La víspera me planté en Suya, la perfumería de la esquina de nuestra calle, compré una colonia masculina barata, me la envolvieron bonito y se la llevé el siguiente Domingo. Y aquello fué lo más emotivo que he vivido, sin contar el hecho de parir. El hombre abrió el paquete, le dió al botoncito del spray, olió con fuerza, apretó el frasco contra el pecho y rompió a llorar a borbotones. Y yo, al verlo de semejante guisa, también. Y después lo depositó sobre sus piernas y con su mano derecha escribió sobre su izquierda muchas, muchísimas veces “¡Gracias!, ¡gracias!, ¡gracias!”. Ese día se levantó y me acompañó hasta la puerta de la sala cojeando ayudado por su muleta.

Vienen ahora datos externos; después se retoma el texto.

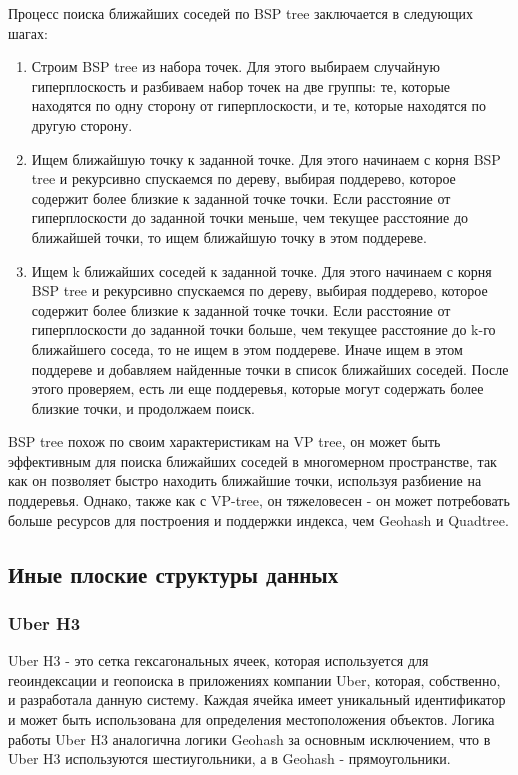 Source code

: Процесс поиска ближайших соседей по BSP tree заключается в следующих шагах:
\begin{enumerate}
    \item Строим BSP tree из набора точек. Для этого выбираем случайную гиперплоскость и разбиваем набор точек на две группы: те, которые находятся по одну сторону от гиперплоскости, и те, которые находятся по другую сторону.
    \item Ищем ближайшую точку к заданной точке. Для этого начинаем с корня BSP tree и рекурсивно спускаемся по дереву, выбирая поддерево, которое содержит более близкие к заданной точке точки. Если расстояние от гиперплоскости до заданной точки меньше, чем текущее расстояние до ближайшей точки, то ищем ближайшую точку в этом поддереве.
    \item Ищем k ближайших соседей к заданной точке. Для этого начинаем с корня BSP tree и рекурсивно спускаемся по дереву, выбирая поддерево, которое содержит более близкие к заданной точке точки. Если расстояние от гиперплоскости до заданной точки больше, чем текущее расстояние до k-го ближайшего соседа, то не ищем в этом поддереве. Иначе ищем в этом поддереве и добавляем найденные точки в список ближайших соседей. После этого проверяем, есть ли еще поддеревья, которые могут содержать более близкие точки, и продолжаем поиск.
\end{enumerate}

BSP tree похож по своим характеристикам на VP tree, он может быть эффективным для поиска ближайших соседей в многомерном пространстве, так как он позволяет быстро находить ближайшие точки, используя разбиение на поддеревья. Однако, также как с VP-tree, он тяжеловесен - он может потребовать больше ресурсов для построения и поддержки индекса, чем Geohash и Quadtree.

\subsection{Иные плоские структуры данных}
\subsubsection{Uber H3}
Uber H3 - это сетка гексагональных ячеек, которая используется для геоиндексации и геопоиска в приложениях компании Uber, которая, собственно, и разработала данную систему. Каждая ячейка имеет уникальный идентификатор и может быть использована для определения местоположения объектов. Логика работы Uber H3 аналогична логики Geohash за основным исключением, что в Uber H3 используются шестиугольники, а в Geohash - прямоугольники.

En el tren de vuelta, sofocada y colorada como un pimiento, no dije nada. Al llegar a casa se lo conté a mi madre y lloramos un poquito las dos. La sensibilidad es lo que tiene, que percibes el entorno con una intensidad descomunal, y muchas veces te hace daño.
Ahora, si alguna vez pienso en él, no lo recuerdo con pena, sino con emoción. Me hizo mejor persona, más tolerante, y mucho más fuerte. Fui su amiga invisible de verdad, y ser invisible de verdad no tiene precio. Ya lo dijo Antoine de Saint Exupéry: “Lo esencial es invisible a los ojos”.